*** Material supplied

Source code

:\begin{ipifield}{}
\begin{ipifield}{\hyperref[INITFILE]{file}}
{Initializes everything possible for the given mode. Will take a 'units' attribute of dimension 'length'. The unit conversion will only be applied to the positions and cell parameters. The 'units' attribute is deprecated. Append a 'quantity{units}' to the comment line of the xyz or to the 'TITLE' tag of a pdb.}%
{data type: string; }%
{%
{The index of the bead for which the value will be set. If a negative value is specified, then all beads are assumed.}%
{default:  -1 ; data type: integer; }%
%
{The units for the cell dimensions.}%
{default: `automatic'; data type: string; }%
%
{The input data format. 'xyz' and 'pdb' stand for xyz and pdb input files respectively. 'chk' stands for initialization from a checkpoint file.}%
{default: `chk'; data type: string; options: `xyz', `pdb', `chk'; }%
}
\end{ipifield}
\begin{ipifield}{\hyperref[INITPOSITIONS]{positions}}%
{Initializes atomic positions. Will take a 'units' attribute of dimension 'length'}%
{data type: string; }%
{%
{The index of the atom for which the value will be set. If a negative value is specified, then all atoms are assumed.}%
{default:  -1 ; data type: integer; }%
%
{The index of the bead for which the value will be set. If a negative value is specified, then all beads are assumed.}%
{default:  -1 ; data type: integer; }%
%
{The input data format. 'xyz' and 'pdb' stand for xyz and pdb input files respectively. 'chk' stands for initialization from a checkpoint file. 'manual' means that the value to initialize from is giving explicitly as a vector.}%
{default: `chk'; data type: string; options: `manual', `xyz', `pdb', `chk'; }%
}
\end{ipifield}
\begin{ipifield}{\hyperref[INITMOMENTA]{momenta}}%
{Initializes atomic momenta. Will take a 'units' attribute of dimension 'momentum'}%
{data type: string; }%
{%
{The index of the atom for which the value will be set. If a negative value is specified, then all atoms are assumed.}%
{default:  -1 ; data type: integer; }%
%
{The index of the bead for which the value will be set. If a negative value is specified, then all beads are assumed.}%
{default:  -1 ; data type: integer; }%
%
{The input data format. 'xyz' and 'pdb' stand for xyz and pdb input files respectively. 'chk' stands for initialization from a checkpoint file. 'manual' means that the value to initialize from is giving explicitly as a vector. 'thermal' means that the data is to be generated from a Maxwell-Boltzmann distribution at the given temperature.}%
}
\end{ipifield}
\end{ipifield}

******

Description of the task:
Using the entries above, tally every line that holds the word "explicitly". Answer with that number only.

The completed task:
2